“Of course, of course; but, my dear Mary, it is putting me in a false position.”

“Not if you treat it as an anonymous gift.”

“How can I, when I feel certain that she sent it?”

“But even if you are, I think you might keep it, Hartley. See how common it is for ladies of a congregation to present the curate with slippers or braces.”

“Yes,” said Salis drily; “and all out of gratitude to their spiritual teacher. Bless ’em, they throw their gifts, and the weak man thinks they are bladders to enable him to float lightly along the social current of air, when, lo! and behold, he finds, poor weak, fluttering butterfly, that one of the fair naturalists has stuck a pin through him, right into the cork, and he is ‘set up’ for life.”

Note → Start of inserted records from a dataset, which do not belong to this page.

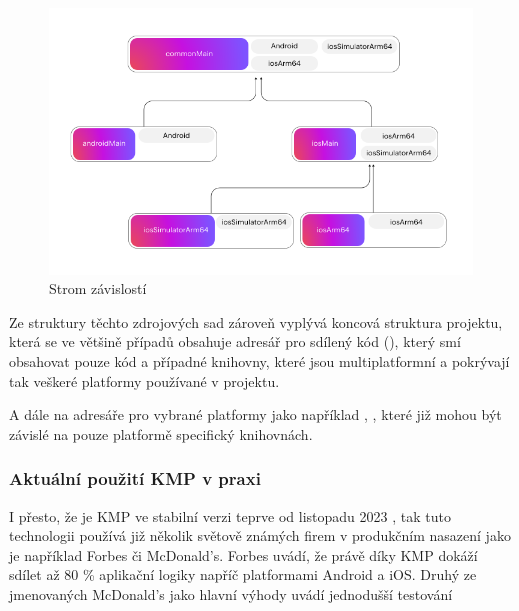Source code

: 
\begin{figure}[H]
  \centering
  \includegraphics[width=.9\textwidth]{dependson-tree-diagram.png}
  \caption{Strom závislostí}
  \label{fig:dependson-tree-diagram}
\end{figure}

Ze struktury těchto zdrojových sad zároveň vyplývá koncová struktura projektu, která se ve většině případů obsahuje adresář pro sdílený kód (), 
který smí obsahovat pouze kód a případné knihovny, které jsou multiplatformní a pokrývají tak veškeré platformy používané v projektu.

A dále na adresáře pro vybrané platformy jako například , , které již mohou být závislé na pouze platformě specifický knihovnách.

\subsubsection*{Aktuální použití KMP v praxi} \label{kmpInPractise}

I přesto, že je KMP ve stabilní verzi teprve od listopadu 2023 \cite{KMPstable}, tak tuto technologii používá již několik světově 
známých firem v produkčním nasazení jako je například Forbes či McDonald's. Forbes uvádí, že právě díky KMP dokáží sdílet až 80 \%
aplikační logiky napříč platformami Android a iOS. \cite{KMPinForbes} 
Druhý ze jmenovaných McDonald's jako hlavní výhody uvádí jednodušší testování \cite{KMPinMcDonalds}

“Nonsense, you vain coxcomb!”

“No, my dear Mary, I am not a vain man; but I can generally tell which way the wind blows. I have a certain duty to perform in connection with my two sisters—a sort of paternal rôle to play, and consequently I am rather afraid of Mrs Berens.”

“Hartley, dear!”

“Yes, Mary. This surplice is going to be paid for by H. Salis, clerk in holy orders, ill as he can afford to do it, or it is going back to the donor.”

“But what can she do with it if your idea is correct?”